Modeling, monitoring, and control: a growing opportunity for vaccine production
Vaccine Insights 2026; 5(7), 389–401
DOI: 10.18609/vac.2026.049
Process control matured first in the chemical and petrochemical industries. Several of the methods now regarded as standard were developed there to improve the consistency and efficiency of large continuous plants; model predictive control is a clear example, emerging in the form of Dynamic Matrix Control from petroleum refining around 1980 and spreading through the chemical sector well before it reached the production of biologics. Biopharmaceutical manufacturing took up these ideas more slowly. The reasons were as much economic as technical.
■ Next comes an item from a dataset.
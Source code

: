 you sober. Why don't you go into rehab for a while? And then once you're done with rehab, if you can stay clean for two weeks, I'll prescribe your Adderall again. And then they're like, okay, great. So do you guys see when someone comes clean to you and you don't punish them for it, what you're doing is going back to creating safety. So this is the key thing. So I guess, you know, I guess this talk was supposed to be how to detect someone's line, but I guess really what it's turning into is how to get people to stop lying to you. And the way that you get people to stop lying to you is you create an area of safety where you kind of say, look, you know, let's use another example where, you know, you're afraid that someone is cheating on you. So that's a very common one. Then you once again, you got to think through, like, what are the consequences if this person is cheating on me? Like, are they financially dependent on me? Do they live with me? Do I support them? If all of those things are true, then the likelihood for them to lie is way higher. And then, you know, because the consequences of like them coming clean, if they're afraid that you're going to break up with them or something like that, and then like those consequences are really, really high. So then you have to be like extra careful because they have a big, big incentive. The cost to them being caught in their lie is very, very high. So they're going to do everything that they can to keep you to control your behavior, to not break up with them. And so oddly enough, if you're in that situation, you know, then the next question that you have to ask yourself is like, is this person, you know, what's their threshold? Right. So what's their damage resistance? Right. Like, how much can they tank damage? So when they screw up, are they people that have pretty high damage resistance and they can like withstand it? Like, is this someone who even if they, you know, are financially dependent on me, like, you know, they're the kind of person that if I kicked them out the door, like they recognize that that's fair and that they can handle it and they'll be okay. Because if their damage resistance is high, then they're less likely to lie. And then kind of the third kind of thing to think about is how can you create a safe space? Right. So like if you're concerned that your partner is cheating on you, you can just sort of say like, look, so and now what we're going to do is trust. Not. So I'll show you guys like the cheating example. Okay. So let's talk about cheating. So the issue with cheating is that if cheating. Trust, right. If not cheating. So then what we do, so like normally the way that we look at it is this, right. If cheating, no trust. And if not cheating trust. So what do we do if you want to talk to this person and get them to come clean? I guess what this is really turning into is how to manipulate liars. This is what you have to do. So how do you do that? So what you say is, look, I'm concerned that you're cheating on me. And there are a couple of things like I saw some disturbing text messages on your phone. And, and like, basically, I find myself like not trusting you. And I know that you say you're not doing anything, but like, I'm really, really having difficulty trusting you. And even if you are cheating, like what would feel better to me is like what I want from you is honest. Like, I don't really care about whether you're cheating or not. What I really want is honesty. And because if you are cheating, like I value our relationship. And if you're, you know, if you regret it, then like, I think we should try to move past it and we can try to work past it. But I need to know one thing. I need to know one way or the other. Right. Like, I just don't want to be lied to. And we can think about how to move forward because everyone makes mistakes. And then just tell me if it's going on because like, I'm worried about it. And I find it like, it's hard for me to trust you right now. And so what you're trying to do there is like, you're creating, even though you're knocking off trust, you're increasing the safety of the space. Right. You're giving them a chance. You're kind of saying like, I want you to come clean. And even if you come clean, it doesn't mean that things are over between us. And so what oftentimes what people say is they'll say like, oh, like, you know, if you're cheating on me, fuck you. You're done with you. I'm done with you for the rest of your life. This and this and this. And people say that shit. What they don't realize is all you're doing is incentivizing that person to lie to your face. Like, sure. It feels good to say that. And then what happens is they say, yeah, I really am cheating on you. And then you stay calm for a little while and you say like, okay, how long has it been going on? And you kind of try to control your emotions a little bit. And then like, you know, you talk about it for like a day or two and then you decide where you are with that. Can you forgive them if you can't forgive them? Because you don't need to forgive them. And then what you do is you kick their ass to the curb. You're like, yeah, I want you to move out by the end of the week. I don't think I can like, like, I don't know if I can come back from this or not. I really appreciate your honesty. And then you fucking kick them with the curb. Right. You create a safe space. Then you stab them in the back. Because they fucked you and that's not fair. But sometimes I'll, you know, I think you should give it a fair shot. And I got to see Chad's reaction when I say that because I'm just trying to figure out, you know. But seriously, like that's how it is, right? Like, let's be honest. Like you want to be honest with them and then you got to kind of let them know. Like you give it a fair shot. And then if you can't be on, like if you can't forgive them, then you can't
High product margins meant limited pressure to optimize, automate, or operate close to constraints: a process that worked was rarely questioned, and much of the operation stayed manual, governed by fixed recipes and operator experience. Investment flowed to drug discovery and to assure quality rather than to tighten the process itself. This situation has shifted. Margin pressure, together with a greater focus on shortening time to market, has increased the value of rapid determination of suitable operating conditions, reliable scale-up from development to manufacturing, and automation across the production line. None of these can be done well from a fixed recipe alone; each needs a usable description (some form of dynamic modeling) of how the process behaves. At the same time, the second wave of neural networks, the deep-learning era, changed how mathematical models are perceived in biopharma. Where models were once seen as optional, the abundance of data from modern instrumentation made them suddenly attractive, both to make sense of that data and as the backbone of monitoring and control. Machine learning brought mathematical modeling back into the conversation, and with it the older, well-founded methods of process systems engineering that had been waiting for exactly this combination of data and motivation. Vaccine production runs on living systems whose internal state is only partly visible from the outside, and it now has both the data and the incentive to exploit dynamic models, software sensors and model-based control. We believe that these tools have become essential for the bioindustry, and we illustrate the point with examples from our own work, from model fitting and identification, through state and rate estimation, to closed-loop control.